Your answers to those questions can have a profound influence on your health and happiness. Why? Because patterned thoughts about scarcity drive stress, and stress gives rise to inflammation, reactivity, cognitive limitations, and more.

In other words, as Pilar says, “scarcity mentality tends to produce scarcity results.” So, in this installment of The Living Experiment, we examine the opposing mentalities of scarcity and abundance. We explore how they affect our experiences of the moment, and how they can impact our future.
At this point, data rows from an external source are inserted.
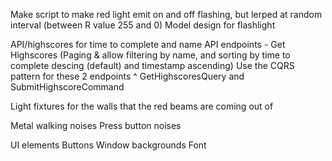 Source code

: Make script to make red light emit on and off flashing, but lerped at random interval (between R value 255 and 0)
Model design for flashlight

API/highscores for time to complete and name
API endpoints - Get Highscores (Paging & allow filtering by name, and sorting by time to complete descing (default) and timestamp ascending)
Use the CQRS pattern for these 2 endpoints ^ GetHighscoresQuery and SubmitHighscoreCommand

Light fixtures for the walls that the red beams are coming out of

Metal walking noises
Press button noises

UI elements
Buttons
Window backgrounds
Font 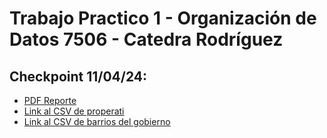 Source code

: # Trabajo Practico 1 - Organización de Datos 7506 - Catedra Rodríguez
## Checkpoint 11/04/24: 
- [PDF Reporte](https://drive.google.com/file/d/1p7WD5JNC_S74T8udwd4xZdzWZUduFFf9/view?usp=sharing)
- [Link al CSV de properati](https://drive.usercontent.google.com/download?id=1FnqM4GcZ-2O8QOHA3F2UpjKPxhmoPhgv)
- [Link al CSV de barrios del gobierno](https://cdn.buenosaires.gob.ar/datosabiertos/datasets/ministerio-de-educacion/barrios/barrios.geojson)
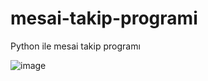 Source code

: # mesai-takip-programi
Python ile mesai takip programı

![image](https://github.com/saruhanakbas/mesai-takip-programi/assets/126952556/69172a5a-4492-4a99-ab62-57fb5bc5ac48)
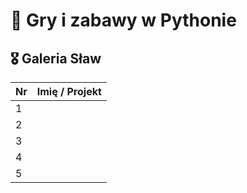 # 🐍 Gry i zabawy w Pythonie

## 🎖 Galeria Sław

| Nr | Imię / Projekt |
|----|-----------------|
| 1  |                 |
| 2  |                 |
| 3  |                 |
| 4  |                 |
| 5  |                 |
Finally, we encourage you to begin experimenting with creating greater potential for plenty in your own life.

The Cost of Constraint

  • Research by Harvard behavioral economist Sendhil Mullainathan suggests that worrying about “not enough” — or even just imagining hypothetical “not enough” scenarios — can reduce both our available IQ and our ability to respond to real-life challenges.
  • The negative cognitive effects of most scarcity-oriented experiences are remarkably similar, regardless of the nature of the “not enough” in question. According to related research referenced in Harvard Magazine, ”scarcity steals mental capacity wherever it occurs — from the hungry, to the lonely, to the time-strapped, to the poor.”
  • While dealing with a “right  now” scarcity experience (e.g., being painfully hungry or cold, or not having the bus fare you need to get home) is stressful in its own right, most of our thoughts about scarcity are associated with our fears of it — the story we tell ourselves about what might happen sometime in the future.
  • Research suggests that early-childhood experiences and traumatic events related to scarcity-based suffering (such as poverty, hunger, and loneliness) can lay down neurological circuits that predispose us to thinking and acting in scarcity-oriented ways over the course of our lifetime.

Self-Fulfilling Prophecy

  • The fear of “not enough” can lead us to create the conditions of scarcity — never serving quite enough food for the table, for instance, or not eating enough to feel satisfied. That can set us up for having a continuous, confirming experience of deprivation. Conversely, it can incline us toward excess.
  • A similar dynamic occurs with our fears about not having enough love or enough time: Oozing neediness or jealousy is more likely to alienate others than to attract them. Habitually rushing to “save time” only confirms and entrenches our time-poverty experience as a default state.
  • A scarcity mindset also drives the release of stress hormones, further compounding our perceptions of being perpetually endangered and on edge.

The Potential of Plenty

  • One good way to move beyond scarcity-based programming is to give yourself permission to more regularly notice and create the conditions of plenty — or in Brené Brown’s terminology, sufficiency. Practice expanding your tolerance for abundance-oriented experiences.
  • Notice how often your self-talk is dominated by anxiety-provoking “not enough” themes and begin translating those statements into more optimistic, plentiful perceptions.

Experiments

Dallas suggests: Ask yourself whether a current worry is rooted in some projection of future scarcity.  If the answer is yes (and it almost always is), challenge that belief by saying, out loud or to yourself, “Right here, right now, it’s enough. Right here, right now, I’m enough for me.” Try that reality on, and see how it feels.

Pilar suggests: Note that worrying about “not enough” causes you to physically and mentally contract. Adopt a “posture of plenty” instead: Uncross your arms and legs, lean forward, allow your face and neck to relax, and breathe deeply — as though you have plenty of everything, and nothing to fear. Notice the difference that makes.